WHAT YOU NEED TO DO: Could you reproduce, word for word, everything below from the line containing "在你竭尽所能地找出并消除掉有" down to the line containing "你没有义务来评价那些不明确的", with both of those lines included and no others?
= Beginning of Section =
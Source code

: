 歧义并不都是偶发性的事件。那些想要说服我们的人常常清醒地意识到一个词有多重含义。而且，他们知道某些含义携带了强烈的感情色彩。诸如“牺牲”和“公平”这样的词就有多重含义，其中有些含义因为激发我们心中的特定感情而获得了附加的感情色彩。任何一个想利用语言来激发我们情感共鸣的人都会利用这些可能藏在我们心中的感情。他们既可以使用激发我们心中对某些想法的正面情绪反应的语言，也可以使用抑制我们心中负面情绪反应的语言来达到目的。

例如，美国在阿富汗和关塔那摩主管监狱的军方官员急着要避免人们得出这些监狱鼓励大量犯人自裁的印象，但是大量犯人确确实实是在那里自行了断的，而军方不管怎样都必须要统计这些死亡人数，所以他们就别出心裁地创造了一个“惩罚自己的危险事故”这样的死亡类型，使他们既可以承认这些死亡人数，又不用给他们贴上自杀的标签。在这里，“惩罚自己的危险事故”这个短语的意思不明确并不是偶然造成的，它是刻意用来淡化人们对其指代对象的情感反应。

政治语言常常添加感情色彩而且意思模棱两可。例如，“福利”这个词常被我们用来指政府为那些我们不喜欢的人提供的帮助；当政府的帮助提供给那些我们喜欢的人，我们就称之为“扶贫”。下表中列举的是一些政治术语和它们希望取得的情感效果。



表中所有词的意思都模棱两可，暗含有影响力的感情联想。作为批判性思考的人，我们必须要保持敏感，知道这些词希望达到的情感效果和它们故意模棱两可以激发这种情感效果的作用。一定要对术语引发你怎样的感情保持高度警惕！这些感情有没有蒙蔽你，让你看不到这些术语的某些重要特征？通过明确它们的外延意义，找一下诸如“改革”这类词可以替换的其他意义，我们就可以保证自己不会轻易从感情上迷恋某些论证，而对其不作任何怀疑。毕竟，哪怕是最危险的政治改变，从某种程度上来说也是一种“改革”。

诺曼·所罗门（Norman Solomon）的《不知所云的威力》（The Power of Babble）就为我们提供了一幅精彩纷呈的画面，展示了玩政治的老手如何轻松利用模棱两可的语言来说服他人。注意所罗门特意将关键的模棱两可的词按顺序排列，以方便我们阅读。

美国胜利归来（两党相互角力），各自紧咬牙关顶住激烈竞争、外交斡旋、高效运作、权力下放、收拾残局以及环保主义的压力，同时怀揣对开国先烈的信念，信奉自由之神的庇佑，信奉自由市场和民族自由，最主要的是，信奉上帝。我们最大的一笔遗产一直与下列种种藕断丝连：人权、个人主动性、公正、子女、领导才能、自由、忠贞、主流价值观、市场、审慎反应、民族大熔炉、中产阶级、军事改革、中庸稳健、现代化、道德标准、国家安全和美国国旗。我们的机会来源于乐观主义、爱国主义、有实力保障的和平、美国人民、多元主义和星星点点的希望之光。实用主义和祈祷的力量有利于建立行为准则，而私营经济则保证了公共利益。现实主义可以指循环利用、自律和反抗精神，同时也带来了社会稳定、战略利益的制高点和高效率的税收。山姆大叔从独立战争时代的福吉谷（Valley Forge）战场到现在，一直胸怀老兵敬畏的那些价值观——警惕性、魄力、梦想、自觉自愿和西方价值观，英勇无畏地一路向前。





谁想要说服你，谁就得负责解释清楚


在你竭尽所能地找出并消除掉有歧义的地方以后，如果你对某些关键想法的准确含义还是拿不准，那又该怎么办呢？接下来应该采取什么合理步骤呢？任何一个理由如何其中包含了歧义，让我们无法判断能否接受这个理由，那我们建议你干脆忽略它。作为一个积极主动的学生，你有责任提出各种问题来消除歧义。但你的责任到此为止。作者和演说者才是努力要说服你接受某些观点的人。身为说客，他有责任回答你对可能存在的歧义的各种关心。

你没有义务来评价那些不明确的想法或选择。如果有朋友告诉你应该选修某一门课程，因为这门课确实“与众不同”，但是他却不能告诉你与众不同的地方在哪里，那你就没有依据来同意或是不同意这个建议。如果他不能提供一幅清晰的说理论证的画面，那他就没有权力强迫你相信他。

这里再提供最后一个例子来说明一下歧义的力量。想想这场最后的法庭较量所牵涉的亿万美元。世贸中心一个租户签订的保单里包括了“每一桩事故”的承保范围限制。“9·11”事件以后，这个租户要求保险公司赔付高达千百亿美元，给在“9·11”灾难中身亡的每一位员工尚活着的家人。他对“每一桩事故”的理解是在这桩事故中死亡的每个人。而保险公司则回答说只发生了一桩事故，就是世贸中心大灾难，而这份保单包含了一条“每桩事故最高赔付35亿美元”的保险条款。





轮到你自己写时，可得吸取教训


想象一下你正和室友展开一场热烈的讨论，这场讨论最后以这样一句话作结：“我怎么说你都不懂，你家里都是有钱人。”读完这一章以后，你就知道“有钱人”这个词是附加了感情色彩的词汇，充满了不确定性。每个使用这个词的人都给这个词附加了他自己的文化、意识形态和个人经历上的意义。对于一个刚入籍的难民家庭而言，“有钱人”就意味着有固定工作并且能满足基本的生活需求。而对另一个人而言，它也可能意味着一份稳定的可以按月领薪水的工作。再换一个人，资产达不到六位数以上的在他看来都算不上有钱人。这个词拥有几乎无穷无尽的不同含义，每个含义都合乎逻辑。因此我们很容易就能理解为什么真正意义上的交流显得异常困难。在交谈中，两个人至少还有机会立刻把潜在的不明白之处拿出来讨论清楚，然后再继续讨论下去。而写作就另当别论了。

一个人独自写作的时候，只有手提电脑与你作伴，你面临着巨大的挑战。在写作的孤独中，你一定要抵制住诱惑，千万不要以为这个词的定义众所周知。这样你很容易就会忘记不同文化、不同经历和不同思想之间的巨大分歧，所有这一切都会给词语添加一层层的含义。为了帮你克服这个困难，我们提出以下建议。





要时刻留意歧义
= End of Section =
OUTPUT OF THE TASK:
在你竭尽所能地找出并消除掉有歧义的地方以后，如果你对某些关键想法的准确含义还是拿不准，那又该怎么办呢？接下来应该采取什么合理步骤呢？任何一个理由如何其中包含了歧义，让我们无法判断能否接受这个理由，那我们建议你干脆忽略它。作为一个积极主动的学生，你有责任提出各种问题来消除歧义。但你的责任到此为止。作者和演说者才是努力要说服你接受某些观点的人。身为说客，他有责任回答你对可能存在的歧义的各种关心。

你没有义务来评价那些不明确的想法或选择。如果有朋友告诉你应该选修某一门课程，因为这门课确实“与众不同”，但是他却不能告诉你与众不同的地方在哪里，那你就没有依据来同意或是不同意这个建议。如果他不能提供一幅清晰的说理论证的画面，那他就没有权力强迫你相信他。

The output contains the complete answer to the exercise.